In March 2025, Wahed Financial completed the acquisition of a residential property located at 6724 Lake Overlook Dr., Fort Worth, TX (the "Lake Overlook Drive Property") for a purchase price of $374,900 plus closing costs, including prorated property taxes. On May 23, 2025, the company established Series Lake Overlook Drive for the purposes of acquiring the Lake Overlook Drive property. Wahed Financial intends to transfer the property to Series Lake Overlook Drive once sufficient funds from the company's Regulation A offering have been tendered to the company. The purchase price is expected to be $374,900 plus reimbursement of the Manager's acquisition expenses, estimated at $6,500, and, to the extent incurred by the Manager prior to its sale of the property to the Series, any property improvement expenses. The Manager rented the Lake Overlook Drive Property on June 1, 2025 for one year, automatically renewing on a month-to-month basis unless terminated, for a monthly rent of $2,600.

1

On September 8, 2025, Wahed Financial completed the acquisition of a residential property located at 8820 Waynick Drive, Raleigh, NC (the "Waynick Drive Property") for a purchase price of $435,000 (reflecting sales credits) plus closing costs. On September 25, 2025, the company established Series Waynick Drive for the purposes of acquiring the Waynick Drive property. Wahed Financial intends to transfer the property to Series Waynick Drive once sufficient funds from the company's Regulation A offering have been tendered to the company. The purchase price is expected to be $435,000 plus reimbursement of the Manager's acquisition expenses, estimated at $10,324, and, to the extent incurred by the Manager prior to its sale of the property to the Series, any property improvement expenses. Wahed Financial has engaged a third-party property manager for compensation equal to 8% of gross rent payable quarterly in advance. The Waynick Drive property was rented in August 2025 for a monthly rent of $3,425 for a term of three years. Under a Value Share Agreement that the seller of the Waynick Drive property assigned to Wahed Financial, the tenant has been granted a one-time right to purchase the property at the expiration of the three year term for a purchase price equal to the greater of the current market value or the initial home value of $435,000, less an adjusted value share payment. The adjusted value share payment would be equal to the original option payment of $21,700 plus 50% of the appreciation in the value of the property or minus 5% of the depreciation in the value of the property. The terms of the lease and the Value Share Agreement may be extended for up to two years, with an adjustment to the monthly rental payment.

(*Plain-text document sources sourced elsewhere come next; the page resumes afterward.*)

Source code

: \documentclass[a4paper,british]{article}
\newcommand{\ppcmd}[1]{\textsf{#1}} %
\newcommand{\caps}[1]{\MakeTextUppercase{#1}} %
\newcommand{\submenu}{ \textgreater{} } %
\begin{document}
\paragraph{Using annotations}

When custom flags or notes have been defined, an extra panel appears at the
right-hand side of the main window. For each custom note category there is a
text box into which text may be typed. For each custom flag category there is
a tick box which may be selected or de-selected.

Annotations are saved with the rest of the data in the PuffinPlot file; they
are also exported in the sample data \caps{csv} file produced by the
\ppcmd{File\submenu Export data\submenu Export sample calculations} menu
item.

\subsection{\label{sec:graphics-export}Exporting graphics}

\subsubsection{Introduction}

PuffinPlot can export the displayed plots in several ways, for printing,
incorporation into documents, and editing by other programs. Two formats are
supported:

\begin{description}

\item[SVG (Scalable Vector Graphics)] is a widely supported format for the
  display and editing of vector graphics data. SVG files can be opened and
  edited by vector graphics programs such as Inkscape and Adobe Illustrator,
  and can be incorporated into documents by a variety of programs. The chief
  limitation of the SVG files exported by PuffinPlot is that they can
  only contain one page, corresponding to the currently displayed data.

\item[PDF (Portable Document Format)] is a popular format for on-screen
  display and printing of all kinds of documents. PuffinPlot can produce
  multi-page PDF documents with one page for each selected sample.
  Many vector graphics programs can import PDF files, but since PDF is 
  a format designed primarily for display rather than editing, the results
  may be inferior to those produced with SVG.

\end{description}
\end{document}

Wahed Financial is the company's Manager. As the company's Manager, it will manage the company's day-to-day operations. Wahed Financial is also the managing member of each Series.

Going Concern

The company's consolidated and consolidating financial statements have been prepared on a going concern basis, , which contemplate the realization of assets and the satisfaction of liabilities in the normal course of business. The company is a business that has recently commenced its principal operations, plans to incur significant costs in pursuit of its capital financing plans, and is dependent upon its Manager and its affiliates for continued funding of its cash flow needs. The company has an accumulated deficit of $32,180, has generated a loss of $11,899 for the six months ended June 30, 2025, and has limited liquid assets to satisfy its obligations as they come due with cash of $5,917 against current liabilities of $404,887 as of June 30, 2025. These factors, among others, raise substantial doubt about the ability of the company to continue as a going concern for a reasonable period.

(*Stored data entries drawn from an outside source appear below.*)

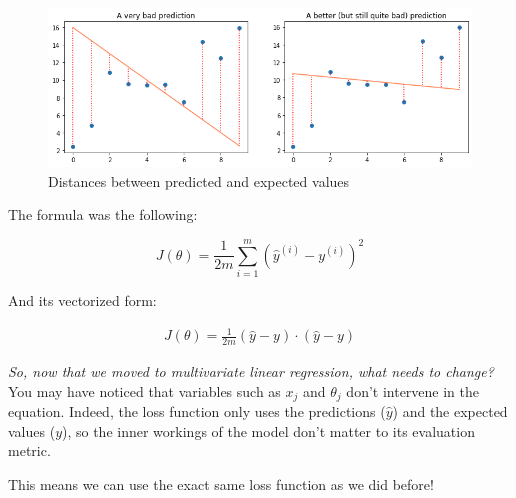 \begin{figure}[!h]
    \centering
    \includegraphics[scale=0.5]{assets/bad_pred_with_distance.png}
    \caption{Distances between predicted and expected values}
\end{figure}

The formula was the following: 

$$
J(\theta) = \frac{1}{2m}\sum_{i=1}^{m}(\hat{y}^{(i)} - y^{(i)})^2
$$

And its vectorized form:

$$
\begin{matrix}
J(\theta) = \frac{1}{2m}(\hat{y} - y)\cdot(\hat{y}- y)
\end{matrix}
$$  

\textit{So, now that we moved to multivariate linear regression, what needs to change?}\newline
You may have noticed that variables such as $x_j$ and $\theta_j$ don't intervene in the equation.
Indeed, the loss function only uses the predictions ($\hat{y}$) and the expected values ($y$), so the inner workings of the model don't matter to its evaluation metric.

This means we can use the exact same loss function as we did before!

The company's ability to continue as a going concern in the next twelve months is dependent upon its ability to obtain capital financing from investors sufficient to meet current and future obligations. No assurance can be given that the company will be successful in these efforts.

Results of Operations

For the six months ended June 30, 2025
(unaudited)
Series
Paign Drive
Series Lake
Overlook
Drive
Unallocated Consolidated
Revenues $ $ $
Revenue from operations $ 4,200 - - 4,200
Total Revenues 4,200 - - 4,200
Operating expenses
Bank charges 234 153 387
Depreciation 1,313 1,313
Commission fee 2,100 2,100
Property management fees 420 420
Asset management fees 241 241
Repairs and maintenance 1,727 1,727
Insurance charges 881 881
Professional fees 500 50 6,300 6,850
Total operating expenses $ 7,416 $ 50 $ 6,300 $ 13,919
Loss from operations (3,216 ) (50 ) (6,453 ) (9,719 )
Other income / (expense)
Loan facility fees (net) 42 (2,222 ) (2,180 )
Total other income / (expense) $ 42 $ $ (2,222 ) $ (2,180 )
Net loss $ (3,174 ) $ (50 ) $ (8,675 ) $ (11,899 )

2

For the period from May 14, 2024 (inception) to
June 30, 2025 (unaudited)
Series
Paign Drive
Series Lake
Overlook
Drive
Unallocated Consolidated
Revenues $ $ $ $
Revenue from operations - - - -
Total Revenues - - - -
Operating expenses
Total operating expenses $ - $ - $ - $ -
Net loss $ - $ - $ - $ -

The company was formed on May 14, 2024 and has only recently commenced operations with the acquisition of the Paign Drive Property in May 2025. Revenues in the six months ended June 30, 2025 represent rental revenue generated by the Paign Drive Property. Operating expenses for the six months ended June 30, 2025, consisted primarily of professional fees of $6,850 related mostly to audit services and expenses associated with the Paign Drive property. In addition, the Manager is paid an asset management fee on a quarterly basis beginning on the first quarter end date following the initial closing date of the issuance of interests in a Series, payable quarterly in arrears, equal to 0.25% (1% annualized) of the asset value, as determined by the Manager as of the last day of the immediately preceding quarter. Series Paign Drive incurred asset management fee amounting to $241 during the six months ended June 30, 2025. Commission fees incurred in the six months ended June 30, 2025 represent a payment to the property manager for the initial lease of the Paign Drive property and are not expected to recur until a new tenant rents the property. Similarly, repair and maintenance expenses were somewhat elevated due to the age of the property and the repairs needed to prepare the property for rental.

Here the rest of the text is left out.